Pensionskasse für die Angestellten der Barmer Ersatzkasse VVaG
c/
Hans Menauer



ARRÊT DE LA COUR (sixième chambre)

9 octobre 2001 (1)

"Égalité des rémunérations entre travailleurs masculins et travailleurs féminins - Pensions professionnelles - Caisse de pensions chargée d'exécuter les obligations de l'employeur quant à l'octroi d'une pension complémentaire - Pension de survivant"

Dans l'affaire C-379/99,

ayant pour objet une demande adressée à la Cour, en application de l'article 234 CE, par le Bundesarbeitsgericht (Allemagne) et tendant à obtenir, dans le litige pendant devant cette juridiction entre

Pensionskasse für die Angestellten der Barmer Ersatzkasse VVaG

et

Hans Menauer,

une décision à titre préjudiciel sur l'interprétation de l'article 119 du traité CE (les articles 117 à 120 du traité CE ont été remplacés par les articles 136 CE à 143 CE),

LA COUR (sixième chambre),

composée de Mme F. Macken, président de chambre, Mme N. Colneric, MM. C. Gulmann, J.-P. Puissochet et V. Skouris (rapporteur), juges,

avocat général: M. A. Tizzano,

greffier: M. R. Grass,

considérant les observations écrites présentées:

- pour la Pensionskasse für die Angestellten der Barmer Ersatzkasse VVaG, par Me J. Bornheimer, Rechtsanwalt,

- pour le gouvernement allemand, par M. W.-D. Plessing et Mme B. Muttelsee-Schön, en qualité d'agents,

- pour le gouvernement néerlandais, par M. M. A. Fierstra, en qualité d'agent,

- pour la Commission des Communautés européennes, par Mme H. Michard et M. C. Ladenburger, en qualité d'agents,

vu le rapport du juge rapporteur,

ayant entendu l'avocat général en ses conclusions à l'audience du 27 mars 2001,

rend le présent

Arrêt

1.

Par ordonnance du 23 mars 1999, parvenue à la Cour le 7 octobre suivant, le Bundesarbeitsgericht a posé, en vertu de l'article 234 CE, une question préjudicielle sur l'interprétation de l'article 119 du traité CE (les articles 117 à 120 du traité CE ont été remplacés par les articles 136 CE à 143 CE).

2.

Cette question a été soulevée dans le cadre d'un litige opposant la Pensionskasse für die Angestellten der Barmer Ersatzkasse VVaG (caisse de pensions desemployés de la Barmer Ersatzkasse, ci-après la "caisse en cause au principal") à M. Menauer et portant sur la question de savoir si M. Menauer a droit à une pension de veuf et si la caisse en cause au principal doit garantir ce droit.

Le cadre juridique

Le droit communautaire

3.

L'article 119 du traité énonce le principe de l'égalité des rémunérations entre les travailleurs masculins et les travailleurs féminins pour un même travail.

4.

Le deuxième alinéa de cet article dispose:

"Par rémunération, il faut entendre, au sens du présent article, le salaire ou traitement ordinaire de base ou minimum, et tous autres avantages payés directement ou indirectement, en espèces ou en nature, par l'employeur au travailleur en raison de l'emploi de ce dernier."

Le droit national

Le Gesetz zur Verbesserung der betrieblichen Altersversorgung (loi allemande pour l'amélioration des régimes professionnels d'assurance vieillesse, ci-après le "BetrAVG")

5.

Il ressort du dossier que, en République fédérale d'Allemagne, les prestations relatives aux pensions de vieillesse complémentaires des entreprises peuvent être exécutées selon diverses modalités.

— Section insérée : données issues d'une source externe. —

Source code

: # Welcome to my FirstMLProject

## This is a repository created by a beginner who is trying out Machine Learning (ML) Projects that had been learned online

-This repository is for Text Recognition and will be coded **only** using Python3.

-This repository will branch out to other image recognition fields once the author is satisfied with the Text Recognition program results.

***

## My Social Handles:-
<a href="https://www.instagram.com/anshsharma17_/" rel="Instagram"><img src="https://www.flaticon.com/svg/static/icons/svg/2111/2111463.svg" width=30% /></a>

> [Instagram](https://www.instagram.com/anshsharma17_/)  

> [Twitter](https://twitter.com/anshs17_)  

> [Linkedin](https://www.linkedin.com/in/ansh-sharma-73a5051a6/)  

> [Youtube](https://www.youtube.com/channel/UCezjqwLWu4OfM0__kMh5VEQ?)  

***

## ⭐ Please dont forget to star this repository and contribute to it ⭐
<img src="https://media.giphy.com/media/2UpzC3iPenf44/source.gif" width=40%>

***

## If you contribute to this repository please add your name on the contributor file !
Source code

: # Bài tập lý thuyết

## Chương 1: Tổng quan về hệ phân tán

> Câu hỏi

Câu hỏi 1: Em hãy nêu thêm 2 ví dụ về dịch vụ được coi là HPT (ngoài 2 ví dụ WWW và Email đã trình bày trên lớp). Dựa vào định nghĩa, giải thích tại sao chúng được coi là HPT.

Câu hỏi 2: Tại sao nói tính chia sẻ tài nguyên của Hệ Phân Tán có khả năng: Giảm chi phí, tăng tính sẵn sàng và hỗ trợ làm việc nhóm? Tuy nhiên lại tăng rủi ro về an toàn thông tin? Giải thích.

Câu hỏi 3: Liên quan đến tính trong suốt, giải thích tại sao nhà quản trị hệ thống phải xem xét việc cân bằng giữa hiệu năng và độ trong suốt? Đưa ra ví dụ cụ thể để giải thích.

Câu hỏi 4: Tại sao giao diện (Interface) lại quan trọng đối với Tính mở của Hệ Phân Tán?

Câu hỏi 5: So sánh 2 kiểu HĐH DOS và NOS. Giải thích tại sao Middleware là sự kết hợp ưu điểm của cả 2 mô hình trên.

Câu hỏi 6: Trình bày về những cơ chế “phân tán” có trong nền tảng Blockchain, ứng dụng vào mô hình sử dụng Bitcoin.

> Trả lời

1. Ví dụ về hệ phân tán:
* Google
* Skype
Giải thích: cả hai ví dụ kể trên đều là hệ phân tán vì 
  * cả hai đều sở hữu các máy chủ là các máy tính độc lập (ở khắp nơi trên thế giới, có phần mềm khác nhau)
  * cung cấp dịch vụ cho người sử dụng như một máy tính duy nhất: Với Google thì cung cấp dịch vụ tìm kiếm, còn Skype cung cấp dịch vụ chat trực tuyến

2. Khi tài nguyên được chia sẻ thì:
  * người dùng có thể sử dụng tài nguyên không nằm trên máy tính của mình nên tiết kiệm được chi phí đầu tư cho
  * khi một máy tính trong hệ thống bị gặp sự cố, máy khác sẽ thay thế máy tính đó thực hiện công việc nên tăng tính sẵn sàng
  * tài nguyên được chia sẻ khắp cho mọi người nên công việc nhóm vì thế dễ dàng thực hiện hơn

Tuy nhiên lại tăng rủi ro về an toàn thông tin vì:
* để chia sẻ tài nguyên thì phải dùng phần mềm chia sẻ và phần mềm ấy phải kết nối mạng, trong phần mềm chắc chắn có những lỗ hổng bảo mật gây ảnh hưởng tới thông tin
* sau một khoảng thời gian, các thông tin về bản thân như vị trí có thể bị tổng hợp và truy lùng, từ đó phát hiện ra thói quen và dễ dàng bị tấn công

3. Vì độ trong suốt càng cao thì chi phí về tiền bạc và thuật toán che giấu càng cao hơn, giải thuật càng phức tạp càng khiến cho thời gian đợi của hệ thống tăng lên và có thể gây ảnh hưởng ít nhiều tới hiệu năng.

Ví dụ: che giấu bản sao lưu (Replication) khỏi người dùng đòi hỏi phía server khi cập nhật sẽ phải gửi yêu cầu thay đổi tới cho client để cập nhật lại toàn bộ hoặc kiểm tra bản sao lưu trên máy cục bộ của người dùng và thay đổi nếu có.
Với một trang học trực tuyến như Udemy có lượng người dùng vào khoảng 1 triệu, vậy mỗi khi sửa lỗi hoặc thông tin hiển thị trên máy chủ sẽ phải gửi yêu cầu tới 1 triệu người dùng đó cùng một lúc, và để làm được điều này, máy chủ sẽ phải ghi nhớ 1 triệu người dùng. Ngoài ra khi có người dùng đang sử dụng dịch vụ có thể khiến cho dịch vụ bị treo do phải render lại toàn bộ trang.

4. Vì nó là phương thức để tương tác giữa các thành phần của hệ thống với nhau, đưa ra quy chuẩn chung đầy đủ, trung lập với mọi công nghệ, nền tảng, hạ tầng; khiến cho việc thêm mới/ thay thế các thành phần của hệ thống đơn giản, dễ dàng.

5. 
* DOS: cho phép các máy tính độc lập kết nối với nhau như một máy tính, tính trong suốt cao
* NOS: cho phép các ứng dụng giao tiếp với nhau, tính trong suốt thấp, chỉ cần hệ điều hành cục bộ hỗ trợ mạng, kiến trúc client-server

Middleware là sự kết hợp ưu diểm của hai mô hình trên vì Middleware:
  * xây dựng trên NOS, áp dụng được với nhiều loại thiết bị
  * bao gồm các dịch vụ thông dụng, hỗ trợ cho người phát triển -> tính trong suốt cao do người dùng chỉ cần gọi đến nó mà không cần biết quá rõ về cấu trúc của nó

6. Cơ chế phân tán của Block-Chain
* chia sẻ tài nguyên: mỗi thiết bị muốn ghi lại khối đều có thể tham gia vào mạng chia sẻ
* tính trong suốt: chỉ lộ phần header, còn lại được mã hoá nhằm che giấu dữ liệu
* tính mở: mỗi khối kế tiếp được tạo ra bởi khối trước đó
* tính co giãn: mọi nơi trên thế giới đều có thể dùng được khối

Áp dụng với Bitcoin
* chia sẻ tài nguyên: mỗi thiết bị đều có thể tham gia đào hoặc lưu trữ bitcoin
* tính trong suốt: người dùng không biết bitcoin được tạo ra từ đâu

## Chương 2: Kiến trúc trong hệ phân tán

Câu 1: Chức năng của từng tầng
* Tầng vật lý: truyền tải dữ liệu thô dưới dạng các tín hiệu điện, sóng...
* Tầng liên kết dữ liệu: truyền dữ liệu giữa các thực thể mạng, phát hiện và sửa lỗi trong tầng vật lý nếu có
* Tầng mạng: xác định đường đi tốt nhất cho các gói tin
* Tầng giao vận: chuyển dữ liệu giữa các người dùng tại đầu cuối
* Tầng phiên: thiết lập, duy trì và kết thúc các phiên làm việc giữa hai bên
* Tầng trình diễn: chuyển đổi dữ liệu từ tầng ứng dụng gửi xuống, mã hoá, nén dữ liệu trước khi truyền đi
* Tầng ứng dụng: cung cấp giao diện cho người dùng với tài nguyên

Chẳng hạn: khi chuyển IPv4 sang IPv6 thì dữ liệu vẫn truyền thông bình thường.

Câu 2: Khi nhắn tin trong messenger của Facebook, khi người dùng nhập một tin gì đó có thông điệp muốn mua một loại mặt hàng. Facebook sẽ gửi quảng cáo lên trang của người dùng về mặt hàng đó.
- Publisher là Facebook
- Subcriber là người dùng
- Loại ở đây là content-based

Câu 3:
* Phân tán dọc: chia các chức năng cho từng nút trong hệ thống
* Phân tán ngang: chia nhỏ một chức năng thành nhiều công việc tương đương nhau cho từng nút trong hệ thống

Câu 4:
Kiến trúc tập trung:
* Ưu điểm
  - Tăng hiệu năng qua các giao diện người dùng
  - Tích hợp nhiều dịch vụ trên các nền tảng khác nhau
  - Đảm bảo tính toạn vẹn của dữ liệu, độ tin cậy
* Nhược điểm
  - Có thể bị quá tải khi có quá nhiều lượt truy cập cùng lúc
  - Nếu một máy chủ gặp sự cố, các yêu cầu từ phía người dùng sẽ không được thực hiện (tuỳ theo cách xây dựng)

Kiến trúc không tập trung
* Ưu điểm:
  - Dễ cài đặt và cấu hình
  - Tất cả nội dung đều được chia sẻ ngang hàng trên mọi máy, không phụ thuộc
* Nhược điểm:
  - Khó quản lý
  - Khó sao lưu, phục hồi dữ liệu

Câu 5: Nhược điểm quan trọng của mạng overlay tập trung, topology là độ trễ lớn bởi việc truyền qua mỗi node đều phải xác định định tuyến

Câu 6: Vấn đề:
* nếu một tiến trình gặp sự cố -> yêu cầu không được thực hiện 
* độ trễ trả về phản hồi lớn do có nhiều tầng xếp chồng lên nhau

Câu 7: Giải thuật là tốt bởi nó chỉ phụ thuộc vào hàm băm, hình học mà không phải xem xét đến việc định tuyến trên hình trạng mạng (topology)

L'employeur peut, d'une part, exécuter directement les prestations qui lui incombent en vertu du régime de pensions professionnel de son entreprise. Il peut, d'autre part, faire exécuter lesdites prestations par l'entremise d'organismes externes. Il ne fournit alors aucune prestation, mais y pourvoit de manière indirecte par le biais soit d'une "Direktversicherung", c'est-à-dire une assurance vie conclue par l'employeur en faveur du travailleur, soit d'une "Unterstützungskasse", c'est-à-dire une caisse de prévoyance, soit d'une "Pensionskasse", c'est-à-dire une caisse de pensions chargée par l'employeur de gérer le régime de pensions professionnel de son entreprise.

6.

S'agissant de cette dernière hypothèse, l'article 1er, paragraphe 3, du BetrAVG prévoit que la caisse de pensions est une institution de prévoyance et d'assistance ayant la capacité juridique, qui accorde un droit au travailleur ou à ses ayants droit survivants.

7.

Selon la juridiction de renvoi, si les conditions d'assurance prévues dans les statuts de la caisse de pensions concernée ne suffisent pas pour satisfaire à l'obligation à laquelle l'employeur s'est engagé en matière de prévoyance en vertu du contrat detravail, ce dernier doit lui-même combler la lacune existante; à cet égard, il s'agit d'un engagement en matière de prévoyance, fondé sur le principe de l'égalité de traitement, au sens de l'article 1er, paragraphe 1, quatrième phrase, du BetrAVG.

8.

Le droit qui en découle pour le travailleur à l'égard de son employeur est protégé contre l'insolvabilité de ce dernier, conformément à l'article 7 du BetrAVG.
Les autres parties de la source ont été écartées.